The Raid: Redemption

Every so often, a movie comes along that can’t be adequately described using mere words. The Raid: Redemption is one of those films. The best I can say is that if you like violent action movies, then go see this one.

At its core, it’s a “storming the castle” film. The castle in this case is a plain-looking cement high-rise which serves as a low-rent apartment complex for what must be hundreds of people, but it’s also the not-so-secret headquarters of a huge drug manufacturing and trafficking operation, run by Tama, his henchmen Andi and Mad Dog, and tons of underlings. The residents all know what’s really going on in the building, but fear of Tama and fear of homelessness cause them to at least turn a blind eye to the less legal parts of the operation, and some of them actively try to get in Tama’s good graces by tipping his people off if they see something suspicious. And a large SWAT team amassing outside the gate certainly qualifies.

The bust has been orchestrated by Lieutenant Wahyu (played by Pierre Gruno, who must be at least a distant cousin of G.W. Bailey) and is being led by Wahyu along with Sergeants Rama and Jaka. A lot of the men they brought along are pretty young and inexperienced, but hopefully numbers and firepower will help them out. Unfortunately, they don’t have the advantage in either of those categories, since Tama has a lot of enemies on both sides of the law and this isn’t the first time he’s come under attack. His men are very well armed, have lots of experience, and aren’t hindered by conscience or a need to adhere to the law. But then again, Wahyu isn’t all that concerned with the law himself, since he didn’t bother to get any kind of authorization for this mission, so there’s not going to be any backup if they get themselves into a jam.

There are a few points in the film that are a little light on action, but not many more than absolutely necessary to craft the story for the film. But the rest of the time is full-on hard-core ultraviolence.

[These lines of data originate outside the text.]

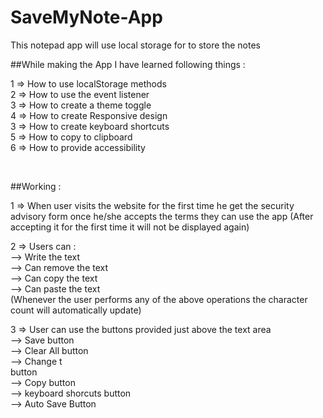 # SaveMyNote-App
This notepad app will use local storage for to store the notes
<br>

##While making the App I have learned following things : 
<br>

1 => How to use localStorage methods<br>
2 => How to use the event listener <br>
3 => How to create a theme toggle<br>
4 => How to create Responsive design<br>
3 => How to create keyboard shortcuts<br>
5 => How to copy to clipboard<br>
6 => How to provide accessibility<br>

<br>

##Working :
<br>

1 => When user visits the website for the first time he get the security advisory form once he/she accepts the terms they can use the app (After accepting it for the first time it will not be displayed again)<br>

2 => Users can : 
    <br>--> Write the text
    <br>--> Can remove the text
    <br>--> Can copy the text
    <br>--> Can paste the text
    <br>(Whenever the user performs any of the above operations the character count will automatically update)<br>

3 => User can use the buttons provided just above the text area
   <br> --> Save button
   <br> --> Clear All button
    <br>--> Change t<br> button
    <br>--> Copy button
    <br>--> keyboard shorcuts button 
    <br>--> Auto Save Button<br>

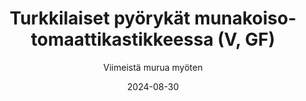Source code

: ---
title: "Turkkilaiset pyörykät munakoiso-tomaattikastikkeessa (V, GF)"
image: "https://vegaanibotti.lauravuo.me/2024/08/2024-08-30_small.png"
date: 2024-08-30
receipt_url: "https://viimeistamuruamyoten.com/turkkilaiset-pyorykat-munakoiso-tomaattikastikkeessa-v-gf/"
author: "Viimeistä murua myöten"
---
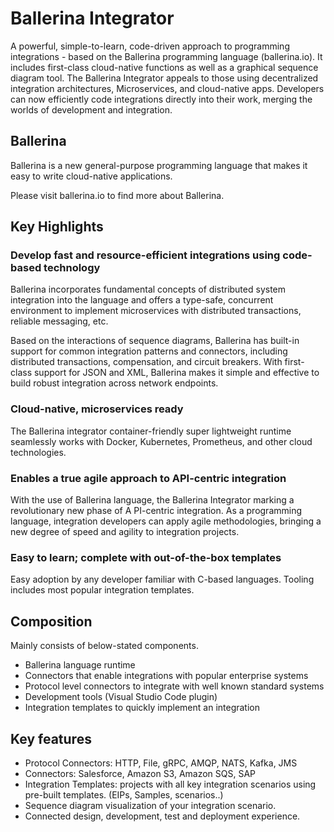 # Ballerina Integrator


A powerful, simple-to-learn, code-driven approach to programming integrations - based on the Ballerina programming 
language (ballerina.io). It includes first-class cloud-native functions as well as a graphical sequence diagram tool. 
The Ballerina Integrator appeals to those using decentralized integration architectures, Microservices, 
and cloud-native apps.
Developers can now efficiently code integrations directly into their work, merging the worlds of development 
and integration.

## Ballerina 

Ballerina is a new general-purpose programming language that makes it easy to write cloud-native applications.

Please visit ballerina.io to find more about Ballerina. 

## Key Highlights

### Develop fast and resource-efficient integrations using code-based technology

Ballerina incorporates fundamental concepts of distributed system integration into the language and offers a type-safe, 
concurrent environment to implement microservices with distributed transactions, reliable messaging, etc.

Based on the interactions of sequence diagrams, Ballerina has built-in support for common integration patterns and 
connectors, including distributed transactions, compensation, and circuit breakers. 
With first-class support for JSON and XML, Ballerina makes it simple and effective to build robust integration 
across network endpoints.

### Cloud-native, microservices ready

The Ballerina integrator container-friendly super lightweight runtime seamlessly works with Docker, Kubernetes, 
Prometheus, and other cloud technologies. 

### Enables a true agile approach to API-centric integration
With the use of Ballerina language, the Ballerina Integrator marking a revolutionary new phase of A
PI-centric integration. As a programming language, integration developers can apply agile methodologies, 
bringing a new degree of speed and agility to integration projects. 


### Easy to learn; complete with out-of-the-box templates
Easy adoption by any developer familiar with C-based languages. Tooling includes most popular integration templates. 

## Composition

Mainly consists of below-stated components.
- Ballerina language runtime
- Connectors that enable integrations with popular enterprise systems
- Protocol level connectors to integrate with well known standard systems
- Development tools (Visual Studio Code plugin)
- Integration templates to quickly implement an integration


## Key features
- Protocol Connectors: HTTP, File, gRPC, AMQP, NATS, Kafka, JMS   
- Connectors: Salesforce, Amazon S3, Amazon SQS, SAP
- Integration Templates:   projects with all key integration scenarios using pre-built templates. 
(EIPs, Samples, scenarios..) 
- Sequence diagram visualization of your integration scenario. 
- Connected design, development, test and deployment experience.
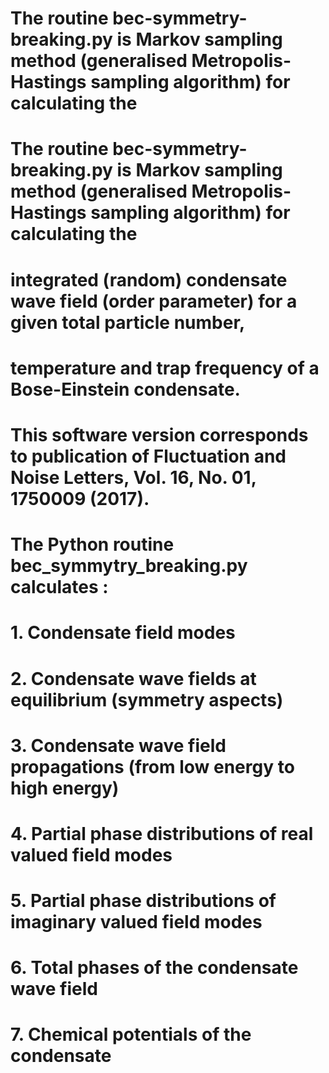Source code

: # The routine bec-symmetry-breaking.py is Markov sampling method (generalised Metropolis-Hastings sampling algorithm) for calculating the


#
#   The routine bec-symmetry-breaking.py is Markov sampling method (generalised Metropolis-Hastings sampling algorithm) for calculating the
#   integrated (random) condensate wave field (order parameter) for a given total particle number, 
#   temperature and trap frequency of a Bose-Einstein condensate.
#
#   This software version corresponds to publication of Fluctuation and Noise Letters, Vol. 16, No. 01, 1750009 (2017).
#  
#   The Python routine bec_symmytry_breaking.py calculates :
#
#   1. Condensate field modes   	    	            	    	            	    	        
#   2. Condensate wave fields at equilibrium (symmetry aspects)    
#   3. Condensate wave field propagations (from low energy to high energy)    
#   4. Partial phase distributions of real valued field modes    
#   5. Partial phase distributions of imaginary valued field modes    
#   6. Total phases of the condensate wave field
#   7. Chemical potentials of the condensate 
# 
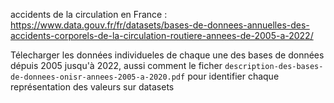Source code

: accidents de la circulation en France : https://www.data.gouv.fr/fr/datasets/bases-de-donnees-annuelles-des-accidents-corporels-de-la-circulation-routiere-annees-de-2005-a-2022/

Télecharger les données individueles de chaque une des bases de données dépuis 2005 jusqu'à 2022, aussi comment le ficher `description-des-bases-de-donnees-onisr-annees-2005-a-2020.pdf` pour identifier chaque représentation des valeurs sur datasets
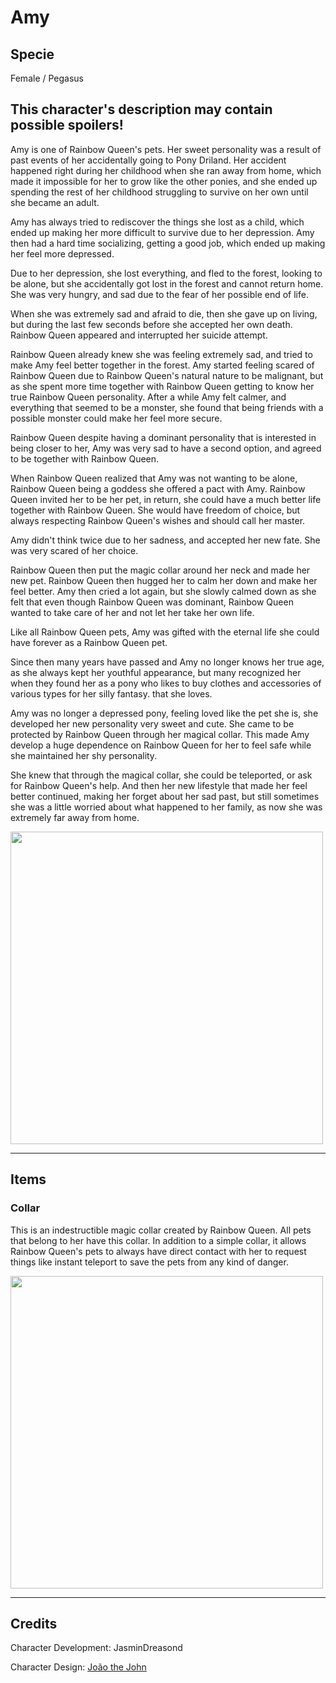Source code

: # Amy

## Specie

Female / Pegasus

## This character's description may contain possible spoilers!

Amy is one of Rainbow Queen's pets. Her sweet personality was a result of past events of her accidentally going to Pony Driland.
Her accident happened right during her childhood when she ran away from home, which made it impossible for her to grow like the other ponies, and she ended up spending the rest of her childhood struggling to survive on her own until she became an adult.

Amy has always tried to rediscover the things she lost as a child, which ended up making her more difficult to survive due to her depression. Amy then had a hard time socializing, getting a good job, which ended up making her feel more depressed.

Due to her depression, she lost everything, and fled to the forest, looking to be alone, but she accidentally got lost in the forest and cannot return home. She was very hungry, and sad due to the fear of her possible end of life.

When she was extremely sad and afraid to die, then she gave up on living, but during the last few seconds before she accepted her own death. Rainbow Queen appeared and interrupted her suicide attempt.

Rainbow Queen already knew she was feeling extremely sad, and tried to make Amy feel better together in the forest. Amy started feeling scared of Rainbow Queen due to Rainbow Queen's natural nature to be malignant, but as she spent more time together with Rainbow Queen getting to know her true Rainbow Queen personality. After a while Amy felt calmer, and everything that seemed to be a monster, she found that being friends with a possible monster could make her feel more secure.

Rainbow Queen despite having a dominant personality that is interested in being closer to her, Amy was very sad to have a second option, and agreed to be together with Rainbow Queen.

When Rainbow Queen realized that Amy was not wanting to be alone, Rainbow Queen being a goddess she offered a pact with Amy. Rainbow Queen invited her to be her pet, in return, she could have a much better life together with Rainbow Queen. She would have freedom of choice, but always respecting Rainbow Queen's wishes and should call her master.

Amy didn't think twice due to her sadness, and accepted her new fate. She was very scared of her choice.

Rainbow Queen then put the magic collar around her neck and made her new pet. Rainbow Queen then hugged her to calm her down and make her feel better. Amy then cried a lot again, but she slowly calmed down as she felt that even though Rainbow Queen was dominant, Rainbow Queen wanted to take care of her and not let her take her own life.

Like all Rainbow Queen pets, Amy was gifted with the eternal life she could have forever as a Rainbow Queen pet. 

Since then many years have passed and Amy no longer knows her true age, as she always kept her youthful appearance, but many recognized her when they found her as a pony who likes to buy clothes and accessories of various types for her silly fantasy. that she loves.

Amy was no longer a depressed pony, feeling loved like the pet she is, she developed her new personality very sweet and cute. She came to be protected by Rainbow Queen through her magical collar. This made Amy develop a huge dependence on Rainbow Queen for her to feel safe while she maintained her shy personality.

She knew that through the magical collar, she could be teleported, or ask for Rainbow Queen's help. And then her new lifestyle that made her feel better continued, making her forget about her sad past, but still sometimes she was a little worried about what happened to her family, as now she was extremely far away from home.

<img src="https://github.com/JasminDreasond/Pony-Driland/blob/main/docs/img/characters/amy/wip.png?raw=true" height="500">

<hr/>

## Items

### Collar

This is an indestructible magic collar created by Rainbow Queen. All pets that belong to her have this collar. In addition to a simple collar, it allows Rainbow Queen's pets to always have direct contact with her to request things like instant teleport to save the pets from any kind of danger.

<img src="https://github.com/JasminDreasond/Pony-Driland/blob/main/docs/img/characters/amy/wip-collar.jpg?raw=true" height="500">

<hr/>

## Credits

Character Development: JasminDreasond

Character Design: <a href="https://derpibooru.org/tags/artist-colon-joaothejohn" target="_blank">João the John</a>
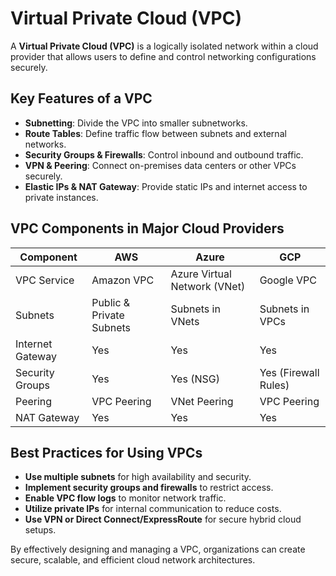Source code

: # Virtual Private Cloud (VPC)

A **Virtual Private Cloud (VPC)** is a logically isolated network within a cloud provider that allows users to define and control networking configurations securely.

## Key Features of a VPC
- **Subnetting**: Divide the VPC into smaller subnetworks.
- **Route Tables**: Define traffic flow between subnets and external networks.
- **Security Groups & Firewalls**: Control inbound and outbound traffic.
- **VPN & Peering**: Connect on-premises data centers or other VPCs securely.
- **Elastic IPs & NAT Gateway**: Provide static IPs and internet access to private instances.

## VPC Components in Major Cloud Providers

| Component | AWS | Azure | GCP |
|-----------|-----|-------|-----|
| VPC Service | Amazon VPC | Azure Virtual Network (VNet) | Google VPC |
| Subnets | Public & Private Subnets | Subnets in VNets | Subnets in VPCs |
| Internet Gateway | Yes | Yes | Yes |
| Security Groups | Yes | Yes (NSG) | Yes (Firewall Rules) |
| Peering | VPC Peering | VNet Peering | VPC Peering |
| NAT Gateway | Yes | Yes | Yes |

## Best Practices for Using VPCs
- **Use multiple subnets** for high availability and security.
- **Implement security groups and firewalls** to restrict access.
- **Enable VPC flow logs** to monitor network traffic.
- **Utilize private IPs** for internal communication to reduce costs.
- **Use VPN or Direct Connect/ExpressRoute** for secure hybrid cloud setups.

By effectively designing and managing a VPC, organizations can create secure, scalable, and efficient cloud network architectures.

There are a lot of casualties, and there are a lot of skilled fighters creating interesting ways for those casualties to occur. There’s plenty of gunplay, but there’s also a lot of hand-to-hand (and every other body part to every other body part) combat, and several instances of such awesome brutality that the audience (and I’d strongly recommend seeing it in a packed theater) can’t help but gasp and in unison as an expression of simultaneous disgust and approval. Given that everything happens in a packed apartment building, there are plenty of hallway fight scenes, and some of them rival and perhaps even surpass the infamous Oldboy corridor battle. In fact, the movie is almost a kind of feature-length version of that.

I was both awed and slightly disappointed by film’s climax. It’s obvious pretty early on that there’s going to be a big showdown at the end, but given how much awesome action occurred throughout the movie there’s no way that the climax could match the splendor of what came earlier. And then it did. But then they followed that up with a little too much “wrapping up the story” so that some of the excitement has dissipated by the time the credits start to roll. But if you watch the credits then you can see the sheer number of actors/fighters and the awesome descriptions given to their nameless characters, and you can immediately re-live those scenes in your mind.

I don’t really understand why they chose to tack the word “redemption” onto the title for the U.S. release, since it’s just called The Raid everywhere else, and there’s really not much redemption to be found in the story. But this is a film that’s so incredible to just watch and absorb that you shouldn’t spoil it by trying to think too much about those kinds of trivial details.